EXERCISE DESCRIPTION – Report each line from the entries in which "monthly" can be found.

※ ※ ※

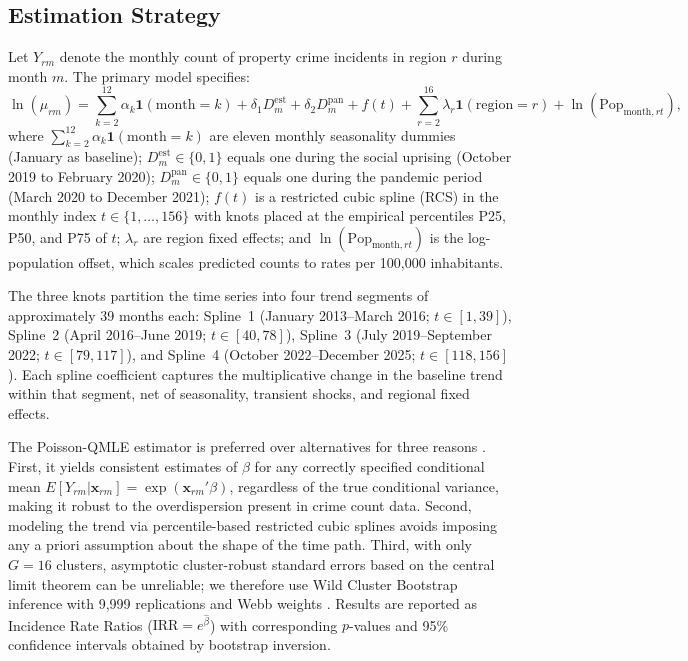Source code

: \documentclass[pdflatex,sn-basic]{sn-jnl}
\begin{document}
\subsection{Estimation Strategy}

Let $Y_{rm}$ denote the monthly count of property crime incidents in region $r$ during month $m$. The primary model specifies:
\begin{equation}
  \ln(\mu_{rm})
  = \sum_{k=2}^{12} \alpha_k \mathbf{1}(\text{month}=k)
  + \delta_1 D^{\text{est}}_m + \delta_2 D^{\text{pan}}_m
  + f(t) + \sum_{r=2}^{16} \lambda_r \mathbf{1}(\text{region}=r)
  + \ln(\text{Pop}_{\text{month},rt}),
  \label{eq:poisson}
\end{equation}
where $\sum_{k=2}^{12}\alpha_k\mathbf{1}(\text{month}=k)$ are eleven monthly seasonality dummies (January as baseline); $D^{\text{est}}_m \in \{0,1\}$ equals one during the social uprising (October 2019 to February 2020); $D^{\text{pan}}_m \in \{0,1\}$ equals one during the pandemic period (March 2020 to December 2021); $f(t)$ is a restricted cubic spline (RCS) in the monthly index $t \in \{1,\ldots,156\}$ with knots placed at the empirical percentiles P25, P50, and P75 of $t$; $\lambda_r$ are region fixed effects; and $\ln(\text{Pop}_{\text{month},rt})$ is the log-population offset, which scales predicted counts to rates per 100,000 inhabitants.

The three knots partition the time series into four trend segments of approximately 39 months each: Spline~1 (January 2013--March 2016; $t \in [1,39]$), Spline~2 (April 2016--June 2019; $t \in [40,78]$), Spline~3 (July 2019--September 2022; $t \in [79,117]$), and Spline~4 (October 2022--December 2025; $t \in [118,156]$). Each spline coefficient captures the multiplicative change in the baseline trend within that segment, net of seasonality, transient shocks, and regional fixed effects.

The Poisson-QMLE estimator is preferred over alternatives for three reasons \citep{gourieroux1984,wooldridge2010,osgood2000,silvatenenreyro2006}. First, it yields consistent estimates of $\beta$ for any correctly specified conditional mean $E[Y_{rm}|\mathbf{x}_{rm}] = \exp(\mathbf{x}_{rm}'\beta)$, regardless of the true conditional variance, making it robust to the overdispersion present in crime count data. Second, modeling the trend via percentile-based restricted cubic splines avoids imposing any a priori assumption about the shape of the time path. Third, with only $G = 16$ clusters, asymptotic cluster-robust standard errors based on the central limit theorem can be unreliable; we therefore use Wild Cluster Bootstrap inference with 9,999 replications and Webb weights \citep{cameron2015,mackinnon2023}. Results are reported as Incidence Rate Ratios ($\text{IRR} = e^{\hat\beta}$) with corresponding $p$-values and 95\% confidence intervals obtained by bootstrap inversion.
\end{document}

※ ※ ※

REPLY TO THE TASK –
Let $Y_{rm}$ denote the monthly count of property crime incidents in region $r$ during month $m$. The primary model specifies:
where $\sum_{k=2}^{12}\alpha_k\mathbf{1}(\text{month}=k)$ are eleven monthly seasonality dummies (January as baseline); $D^{\text{est}}_m \in \{0,1\}$ equals one during the social uprising (October 2019 to February 2020); $D^{\text{pan}}_m \in \{0,1\}$ equals one during the pandemic period (March 2020 to December 2021); $f(t)$ is a restricted cubic spline (RCS) in the monthly index $t \in \{1,\ldots,156\}$ with knots placed at the empirical percentiles P25, P50, and P75 of $t$; $\lambda_r$ are region fixed effects; and $\ln(\text{Pop}_{\text{month},rt})$ is the log-population offset, which scales predicted counts to rates per 100,000 inhabitants.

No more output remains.